Vom Flughafen bis zu den Stränden wirke es so, als wäre man in einer Geisterstadt. So filmte auch ein junger Mann den sonst so vollen Strand von Dubai. "Es ist hier ziemlich tot", so der Hobby-Filmer. Es sei "niemand hier", auch nur wenige Jachten würden am Hafen liegen.

Zahlreiche Drohnenangriffe

Von ähnlichen Eindrücken berichtet auch ein Korrespondent der italienischen Zeitung "Corriere della Sera". Ihm zufolge würden sich die Einkaufszentren leeren, der Verkehr auf den Straßen nehme ab und auch Restaurants würden ohne Gäste bleiben. Grund dafür seien die iranischen Drohnen.

Diese hätten schon die Sheikh-Zayed-Autobahn, ein Hotel, den Flughafen und einen Militärstützpunkt getroffen.
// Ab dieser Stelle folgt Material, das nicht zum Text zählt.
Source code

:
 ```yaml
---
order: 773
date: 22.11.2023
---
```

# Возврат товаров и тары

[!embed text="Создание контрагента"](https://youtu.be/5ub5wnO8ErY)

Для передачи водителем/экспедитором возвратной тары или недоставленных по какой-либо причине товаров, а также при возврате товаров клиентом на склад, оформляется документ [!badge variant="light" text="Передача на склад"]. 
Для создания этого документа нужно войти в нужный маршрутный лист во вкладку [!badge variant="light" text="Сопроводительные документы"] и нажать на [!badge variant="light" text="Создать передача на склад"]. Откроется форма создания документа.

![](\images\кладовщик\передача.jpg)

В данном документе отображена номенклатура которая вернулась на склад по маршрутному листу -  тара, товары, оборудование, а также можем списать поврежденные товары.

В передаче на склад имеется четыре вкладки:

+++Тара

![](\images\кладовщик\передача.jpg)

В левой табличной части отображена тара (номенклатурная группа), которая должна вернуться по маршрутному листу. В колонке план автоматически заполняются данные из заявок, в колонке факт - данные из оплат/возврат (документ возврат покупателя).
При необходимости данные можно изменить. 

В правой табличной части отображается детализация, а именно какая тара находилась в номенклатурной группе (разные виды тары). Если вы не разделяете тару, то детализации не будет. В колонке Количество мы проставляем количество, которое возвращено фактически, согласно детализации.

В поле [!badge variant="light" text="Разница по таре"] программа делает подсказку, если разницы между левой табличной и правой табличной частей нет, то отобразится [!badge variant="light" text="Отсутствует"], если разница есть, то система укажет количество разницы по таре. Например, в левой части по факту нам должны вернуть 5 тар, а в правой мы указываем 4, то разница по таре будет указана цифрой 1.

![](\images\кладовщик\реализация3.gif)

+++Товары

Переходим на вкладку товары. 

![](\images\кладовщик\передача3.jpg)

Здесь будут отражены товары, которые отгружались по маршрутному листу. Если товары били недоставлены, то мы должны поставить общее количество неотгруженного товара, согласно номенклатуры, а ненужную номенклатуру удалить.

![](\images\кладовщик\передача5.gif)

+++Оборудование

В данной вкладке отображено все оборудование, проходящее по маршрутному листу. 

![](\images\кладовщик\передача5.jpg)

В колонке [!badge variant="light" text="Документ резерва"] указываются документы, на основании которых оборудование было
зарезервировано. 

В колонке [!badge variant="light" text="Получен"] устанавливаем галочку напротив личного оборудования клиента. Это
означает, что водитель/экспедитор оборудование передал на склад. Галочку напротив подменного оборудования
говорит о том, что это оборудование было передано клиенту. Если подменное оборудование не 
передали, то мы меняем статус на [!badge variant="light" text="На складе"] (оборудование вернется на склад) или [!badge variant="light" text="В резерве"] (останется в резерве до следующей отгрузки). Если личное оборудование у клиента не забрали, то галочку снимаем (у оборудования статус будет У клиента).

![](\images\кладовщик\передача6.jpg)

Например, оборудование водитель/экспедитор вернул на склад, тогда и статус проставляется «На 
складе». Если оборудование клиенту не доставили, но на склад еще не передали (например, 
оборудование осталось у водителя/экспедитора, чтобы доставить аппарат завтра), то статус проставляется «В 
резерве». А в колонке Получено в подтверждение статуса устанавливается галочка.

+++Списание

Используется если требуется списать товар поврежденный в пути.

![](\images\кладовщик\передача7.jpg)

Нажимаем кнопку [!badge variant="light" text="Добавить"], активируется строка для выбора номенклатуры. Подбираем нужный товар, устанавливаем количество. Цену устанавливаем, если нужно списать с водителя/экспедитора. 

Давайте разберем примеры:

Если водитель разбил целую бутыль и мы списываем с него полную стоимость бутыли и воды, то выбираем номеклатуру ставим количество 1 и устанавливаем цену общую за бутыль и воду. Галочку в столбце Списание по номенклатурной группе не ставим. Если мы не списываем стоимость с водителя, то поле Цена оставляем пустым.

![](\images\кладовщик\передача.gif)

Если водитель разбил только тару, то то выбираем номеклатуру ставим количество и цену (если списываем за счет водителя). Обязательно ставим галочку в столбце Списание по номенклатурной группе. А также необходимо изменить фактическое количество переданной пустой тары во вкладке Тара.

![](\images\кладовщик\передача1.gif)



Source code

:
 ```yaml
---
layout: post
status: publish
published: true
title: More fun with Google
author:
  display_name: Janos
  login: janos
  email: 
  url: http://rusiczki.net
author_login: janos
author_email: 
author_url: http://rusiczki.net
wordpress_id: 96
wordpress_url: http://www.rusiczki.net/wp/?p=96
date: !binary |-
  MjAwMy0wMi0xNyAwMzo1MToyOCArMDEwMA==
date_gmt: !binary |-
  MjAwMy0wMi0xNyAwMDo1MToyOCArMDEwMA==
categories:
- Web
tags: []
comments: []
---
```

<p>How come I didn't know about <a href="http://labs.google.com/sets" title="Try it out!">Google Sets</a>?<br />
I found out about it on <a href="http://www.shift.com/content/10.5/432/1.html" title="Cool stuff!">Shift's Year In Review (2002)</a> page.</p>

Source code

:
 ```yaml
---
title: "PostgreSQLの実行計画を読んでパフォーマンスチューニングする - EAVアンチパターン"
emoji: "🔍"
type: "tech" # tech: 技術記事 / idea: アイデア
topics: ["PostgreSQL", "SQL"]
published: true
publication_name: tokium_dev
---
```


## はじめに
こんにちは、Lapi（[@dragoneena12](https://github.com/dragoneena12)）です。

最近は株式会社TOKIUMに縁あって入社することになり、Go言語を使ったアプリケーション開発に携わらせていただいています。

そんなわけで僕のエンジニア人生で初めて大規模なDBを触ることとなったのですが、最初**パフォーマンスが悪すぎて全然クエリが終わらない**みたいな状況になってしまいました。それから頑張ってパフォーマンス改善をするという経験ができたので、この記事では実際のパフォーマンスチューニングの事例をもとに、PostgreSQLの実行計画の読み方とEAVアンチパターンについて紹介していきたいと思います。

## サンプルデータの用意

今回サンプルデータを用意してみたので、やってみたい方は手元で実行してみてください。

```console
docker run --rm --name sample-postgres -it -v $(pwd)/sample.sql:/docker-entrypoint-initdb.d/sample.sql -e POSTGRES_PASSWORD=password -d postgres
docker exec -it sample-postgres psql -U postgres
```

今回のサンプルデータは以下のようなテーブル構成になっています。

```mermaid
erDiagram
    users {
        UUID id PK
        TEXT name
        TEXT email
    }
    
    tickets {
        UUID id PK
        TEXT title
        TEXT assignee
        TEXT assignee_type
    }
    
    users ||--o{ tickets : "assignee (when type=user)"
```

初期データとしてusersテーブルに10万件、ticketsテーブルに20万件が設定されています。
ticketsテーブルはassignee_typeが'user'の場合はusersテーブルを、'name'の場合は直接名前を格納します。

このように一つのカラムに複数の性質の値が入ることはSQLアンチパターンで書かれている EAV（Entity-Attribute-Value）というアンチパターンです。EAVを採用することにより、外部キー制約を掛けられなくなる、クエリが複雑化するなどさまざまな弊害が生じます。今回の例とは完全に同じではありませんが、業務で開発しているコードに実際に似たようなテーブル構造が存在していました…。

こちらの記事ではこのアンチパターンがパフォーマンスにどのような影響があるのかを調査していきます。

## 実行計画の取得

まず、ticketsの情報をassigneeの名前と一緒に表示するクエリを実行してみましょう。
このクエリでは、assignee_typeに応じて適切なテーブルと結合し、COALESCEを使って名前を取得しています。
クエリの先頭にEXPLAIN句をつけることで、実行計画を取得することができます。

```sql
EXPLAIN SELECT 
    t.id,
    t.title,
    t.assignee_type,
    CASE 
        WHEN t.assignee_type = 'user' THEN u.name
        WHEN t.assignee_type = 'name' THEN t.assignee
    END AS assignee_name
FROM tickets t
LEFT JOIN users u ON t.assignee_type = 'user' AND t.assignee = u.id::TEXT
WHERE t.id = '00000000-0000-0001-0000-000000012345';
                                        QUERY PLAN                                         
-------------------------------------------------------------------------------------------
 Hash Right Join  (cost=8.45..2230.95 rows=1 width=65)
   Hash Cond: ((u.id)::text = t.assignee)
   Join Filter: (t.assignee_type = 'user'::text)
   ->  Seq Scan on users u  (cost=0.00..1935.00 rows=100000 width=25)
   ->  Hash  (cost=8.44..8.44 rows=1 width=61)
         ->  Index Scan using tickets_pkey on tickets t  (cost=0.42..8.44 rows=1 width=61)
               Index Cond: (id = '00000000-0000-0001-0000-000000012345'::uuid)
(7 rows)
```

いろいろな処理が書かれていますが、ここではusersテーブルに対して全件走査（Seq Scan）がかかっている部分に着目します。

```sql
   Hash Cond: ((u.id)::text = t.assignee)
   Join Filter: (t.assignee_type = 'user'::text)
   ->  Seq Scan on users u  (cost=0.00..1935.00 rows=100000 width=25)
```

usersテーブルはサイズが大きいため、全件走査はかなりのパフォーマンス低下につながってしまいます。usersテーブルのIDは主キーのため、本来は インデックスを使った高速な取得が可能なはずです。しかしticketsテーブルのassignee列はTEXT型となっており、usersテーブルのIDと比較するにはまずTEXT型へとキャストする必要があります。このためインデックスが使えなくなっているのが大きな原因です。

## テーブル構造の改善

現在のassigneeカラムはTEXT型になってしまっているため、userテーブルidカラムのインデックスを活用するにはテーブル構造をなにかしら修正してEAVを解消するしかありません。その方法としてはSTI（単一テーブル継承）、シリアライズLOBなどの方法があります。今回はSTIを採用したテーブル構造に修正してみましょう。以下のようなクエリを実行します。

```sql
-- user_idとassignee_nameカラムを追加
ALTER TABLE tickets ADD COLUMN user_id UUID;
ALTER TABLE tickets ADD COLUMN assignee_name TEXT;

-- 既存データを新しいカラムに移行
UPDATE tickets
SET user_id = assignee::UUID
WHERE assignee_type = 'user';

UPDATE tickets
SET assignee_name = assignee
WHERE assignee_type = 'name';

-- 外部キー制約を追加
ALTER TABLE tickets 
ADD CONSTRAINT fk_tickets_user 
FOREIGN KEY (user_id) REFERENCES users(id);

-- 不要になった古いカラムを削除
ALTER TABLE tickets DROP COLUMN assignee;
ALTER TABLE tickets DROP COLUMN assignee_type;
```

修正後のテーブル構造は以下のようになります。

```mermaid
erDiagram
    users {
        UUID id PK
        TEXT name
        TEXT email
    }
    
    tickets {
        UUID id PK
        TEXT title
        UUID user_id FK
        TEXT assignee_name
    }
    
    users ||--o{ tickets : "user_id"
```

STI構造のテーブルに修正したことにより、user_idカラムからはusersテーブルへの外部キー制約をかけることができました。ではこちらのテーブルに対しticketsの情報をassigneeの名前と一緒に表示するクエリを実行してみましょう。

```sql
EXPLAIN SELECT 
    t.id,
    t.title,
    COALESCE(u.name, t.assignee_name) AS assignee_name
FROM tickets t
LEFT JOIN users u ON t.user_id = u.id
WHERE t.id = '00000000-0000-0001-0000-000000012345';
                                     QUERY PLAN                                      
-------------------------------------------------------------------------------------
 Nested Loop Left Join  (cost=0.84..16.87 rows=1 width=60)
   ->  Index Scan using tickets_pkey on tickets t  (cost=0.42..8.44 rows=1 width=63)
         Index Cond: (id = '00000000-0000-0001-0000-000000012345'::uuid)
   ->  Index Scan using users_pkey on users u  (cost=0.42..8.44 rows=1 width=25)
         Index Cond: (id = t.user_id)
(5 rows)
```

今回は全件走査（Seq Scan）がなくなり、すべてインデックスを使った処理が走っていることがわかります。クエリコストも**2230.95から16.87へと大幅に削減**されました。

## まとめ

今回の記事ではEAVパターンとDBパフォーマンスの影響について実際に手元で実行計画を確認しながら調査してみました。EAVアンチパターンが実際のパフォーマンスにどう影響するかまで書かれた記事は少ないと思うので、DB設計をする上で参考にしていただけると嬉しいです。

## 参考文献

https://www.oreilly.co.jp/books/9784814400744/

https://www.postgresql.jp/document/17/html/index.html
Für die Behörden seien dies nur "kleinere Zwischenfälle". Man sei bemüht, alle Spuren in nur wenigen Stunden zu beseitigen, so der Reporter.

Einwohner angezeigt

Offenbar versucht die Führung der Vereinigten Arabischen Emirate, die Realität zu beschönigen. Mittlerweile seien auch 21 ausländische Einwohner angezeigt worden, weil sie Videos von iranischen Angriffen online veröffentlicht hätten.

In einem Fall sei es sogar zu einer Festnahme gekommen. Den Menschen werde "Cyberkriminalität" und "Gefährdung der öffentlichen Sicherheit" vorgeworfen. Im schlimmsten Fall drohen zwei Jahre Haft, Geldstrafen und Abschiebung.